Intentaba alcanzar la puerta de aquella Yutong para llegar a mi destino, porque el transporte está malo y las terminales parecen un desierto. Era como un vaso de agua que se ofrecía a muchos sedientos, y todos querían.
Casi todos los presentes hacían lo que fuera por alcanzar un asiento, un pequeño espacio que los librara de la larga espera.
No les importaba empujar, vociferar, maldecir el calor, la estrechez y hasta al desgraciado que no deja pasar los barcos con petróleo.
La puerta era ya una realidad ante mis ojos, mi mano derecha se había asido a la agarradera y un pie sobre el primer peldaño me hizo sentir en casa. Entonces la escuché: “Por favor, déjenme pasar que estoy operada de un cáncer en un seno, venimos del hospital.”
Me volteé y vi a la muchacha y su acompañante, me hice a un lado y forcejeando con algunos la alcancé por un brazo y la ayudé a subir, también a quien la acompañaba, porque cómo iba a viajar sola. “Hasta aquí, no puedo llevarte, me dijo el chofer con cara de congoja, no puedo llevar pasajeros de pie.” Las muchachas me miraron, con un leve gesto les dije que todo estaba bien, que siguieran.
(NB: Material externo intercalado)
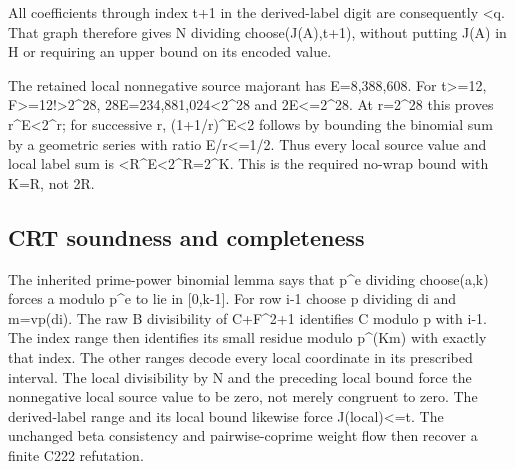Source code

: All coefficients through index t+\allowbreak{}1 in the derived-label digit are consequently \textless{}\allowbreak{}q. That graph therefore gives N dividing choose(J(A),t+\allowbreak{}1), without putting J(A) in H or requiring an upper bound on its encoded value.



The retained local nonnegative source majorant has E=\allowbreak{}8,388,608. For t\textgreater{}\allowbreak{}=\allowbreak{}12, F\textgreater{}\allowbreak{}=\allowbreak{}12!\textgreater{}\allowbreak{}2\textasciicircum{}\allowbreak{}28, 28E=\allowbreak{}234,881,024\textless{}\allowbreak{}2\textasciicircum{}\allowbreak{}28 and 2E\textless{}\allowbreak{}=\allowbreak{}2\textasciicircum{}\allowbreak{}28. At r=\allowbreak{}2\textasciicircum{}\allowbreak{}28 this proves r\textasciicircum{}\allowbreak{}E\textless{}\allowbreak{}2\textasciicircum{}\allowbreak{}r; for successive r, (1+\allowbreak{}1/\allowbreak{}r)\textasciicircum{}\allowbreak{}E\textless{}\allowbreak{}2 follows by bounding the binomial sum by a geometric series with ratio E/\allowbreak{}r\textless{}\allowbreak{}=\allowbreak{}1/\allowbreak{}2. Thus every local source value and local label sum is \textless{}\allowbreak{}R\textasciicircum{}\allowbreak{}E\textless{}\allowbreak{}2\textasciicircum{}\allowbreak{}R=\allowbreak{}2\textasciicircum{}\allowbreak{}K. This is the required no-wrap bound with K=\allowbreak{}R, not 2R.



\subsection{CRT soundness and completeness}



The inherited prime-power binomial lemma says that p\textasciicircum{}\allowbreak{}e dividing choose(a,k) forces a modulo p\textasciicircum{}\allowbreak{}e to lie in [0,k-1]. For row i-1 choose p dividing di and m=\allowbreak{}vp(di). The raw B divisibility of C+\allowbreak{}F\textasciicircum{}\allowbreak{}2+\allowbreak{}1 identifies C modulo p with i-1. The index range then identifies its small residue modulo p\textasciicircum{}\allowbreak{}(Km) with exactly that index. The other ranges decode every local coordinate in its prescribed interval. The local divisibility by N and the preceding local bound force the nonnegative local source value to be zero, not merely congruent to zero. The derived-label range and its local bound likewise force J(local)\textless{}\allowbreak{}=\allowbreak{}t. The unchanged beta consistency and pairwise-coprime weight flow then recover a finite C222 refutation.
Retrocedí entonces y fui a sentarme a esperar que apareciera otro vaso de agua.
Algunos comentaron que el chofer podía haberme llevado de no ser tan extremista, la suerte no siempre premia a quienes son amables, si no hubiera cedido mi lugar me hubiera ido.
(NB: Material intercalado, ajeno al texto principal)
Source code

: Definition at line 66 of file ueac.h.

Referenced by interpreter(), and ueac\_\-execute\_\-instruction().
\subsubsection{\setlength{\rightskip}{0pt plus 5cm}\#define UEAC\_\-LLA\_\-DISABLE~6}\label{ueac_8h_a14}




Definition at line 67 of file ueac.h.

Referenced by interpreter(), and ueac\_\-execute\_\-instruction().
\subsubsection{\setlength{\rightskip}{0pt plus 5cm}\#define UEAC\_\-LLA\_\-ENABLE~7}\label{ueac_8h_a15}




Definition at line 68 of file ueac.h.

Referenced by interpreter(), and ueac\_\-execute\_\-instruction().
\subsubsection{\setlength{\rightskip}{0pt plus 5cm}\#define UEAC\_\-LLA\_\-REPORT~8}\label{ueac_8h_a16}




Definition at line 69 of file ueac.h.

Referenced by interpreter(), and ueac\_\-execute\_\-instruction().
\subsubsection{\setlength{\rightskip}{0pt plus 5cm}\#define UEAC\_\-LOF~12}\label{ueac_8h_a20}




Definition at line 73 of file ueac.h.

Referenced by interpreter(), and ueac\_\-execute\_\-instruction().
Pero me senté tranquila a esperar, sin quejarme, sin pensar que el chofer era extremista (no lo creo), sin desear los premios de la suerte, y mucho menos arrepentida de haberle ofrecido mi puesto a las muchachas.
Y es que no actué por amabilidad (eso es otra cosa), por ser recompensada por el chofer y menos por la suerte; elogiada y hasta criticada por hacer el bien. Solo escuché la súplica y, naturalmente, me hice a un lado, aproveché el momento para regalar algo, ofrecer mi mano, aliviar a una persona alcanzada por la desgracia y el dolor.
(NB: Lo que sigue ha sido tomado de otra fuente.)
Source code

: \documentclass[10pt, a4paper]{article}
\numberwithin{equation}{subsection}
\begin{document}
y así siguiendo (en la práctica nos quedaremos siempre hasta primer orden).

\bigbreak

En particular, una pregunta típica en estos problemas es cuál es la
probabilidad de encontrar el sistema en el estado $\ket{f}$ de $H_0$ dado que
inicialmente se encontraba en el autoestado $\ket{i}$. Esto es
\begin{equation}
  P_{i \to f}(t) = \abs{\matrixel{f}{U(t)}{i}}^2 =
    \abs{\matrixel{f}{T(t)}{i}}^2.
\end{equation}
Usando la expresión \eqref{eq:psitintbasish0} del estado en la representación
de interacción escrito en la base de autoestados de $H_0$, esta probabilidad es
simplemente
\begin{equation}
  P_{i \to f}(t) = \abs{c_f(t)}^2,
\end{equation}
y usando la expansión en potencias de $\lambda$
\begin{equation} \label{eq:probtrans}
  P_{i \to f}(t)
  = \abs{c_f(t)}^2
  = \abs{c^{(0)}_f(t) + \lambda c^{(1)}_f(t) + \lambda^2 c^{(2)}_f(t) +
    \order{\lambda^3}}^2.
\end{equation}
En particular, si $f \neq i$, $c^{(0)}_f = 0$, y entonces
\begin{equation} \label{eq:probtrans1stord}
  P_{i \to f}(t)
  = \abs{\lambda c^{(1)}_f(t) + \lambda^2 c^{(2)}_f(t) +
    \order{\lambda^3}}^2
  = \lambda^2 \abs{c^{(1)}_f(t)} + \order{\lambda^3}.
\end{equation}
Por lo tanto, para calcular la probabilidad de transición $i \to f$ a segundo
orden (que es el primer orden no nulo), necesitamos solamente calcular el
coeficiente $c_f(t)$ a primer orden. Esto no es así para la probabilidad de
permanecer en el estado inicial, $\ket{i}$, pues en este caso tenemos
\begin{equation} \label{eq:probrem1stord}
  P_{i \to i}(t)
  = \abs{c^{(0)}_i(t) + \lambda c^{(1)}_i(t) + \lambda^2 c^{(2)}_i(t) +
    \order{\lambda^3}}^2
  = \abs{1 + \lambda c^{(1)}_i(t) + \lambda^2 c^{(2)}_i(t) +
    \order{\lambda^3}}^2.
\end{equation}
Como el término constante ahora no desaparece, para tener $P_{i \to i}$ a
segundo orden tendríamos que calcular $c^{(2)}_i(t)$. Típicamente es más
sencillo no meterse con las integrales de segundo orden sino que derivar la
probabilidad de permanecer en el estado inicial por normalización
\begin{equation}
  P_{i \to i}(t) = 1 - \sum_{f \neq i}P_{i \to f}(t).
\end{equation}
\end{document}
Porque me niego a sucumbir ante las carencias, a pensar que estoy más lejos de casa y más necesitada que los otros; porque no quiero desaprovechar la más mínima oportunidad de ayudar a alguien, de proteger, de anunciar, de manera callada, que podemos ser mejores, y así, crecer desde adentro.
Porque no quiero empujar, maldecir, maltratar, como hacen otros, sin importarles si lastiman a un niño, si ensucian al de al lado; si parecen bárbaros y retroceden.
Me niego a dejarme llevar por el momento, verlo todo más oscuro de lo que realmente está, olvidarme de que alguien a mi lado necesita viajar más cómodo y llegar más rápido a su destino.
No puedo parecer desesperada, porque no lo estoy y ni siquiera creo que los motivos alcanzan para estarlo. No quiero ser maleducada, desfachatada, ni sentarme en un cómodo asiento porque era mi turno y punto. No seré uno más en el sálvese quien pueda, en la ley de la selva, en el quien puede, puede; en el quítate tú pa’ ponerme yo.
No quiero pertenecer al bando de los ingratos, los sinvergüenzas, los desnaturalizados sin sentido; los aprovechadores y despiadados.
De ninguna manera, porque no lo merecen los que están a mi lado, porque con ello ofendería a mi país generoso, renunciaría a mi perenne, utópico y romántico optimismo; y, sobre todo, porque cuando eso sucede, después pueden arribar hasta miles de barcos de petróleo, acabarse la austeridad, las malas noticias, terminar el cerco, volver todo a su sitio, respirar tranquilos. Sin embargo, lo que extravió dentro de sí cada persona, difícilmente se recupere. Y eso sí que no lo quiero para mí y mis hijos... ni para nadie.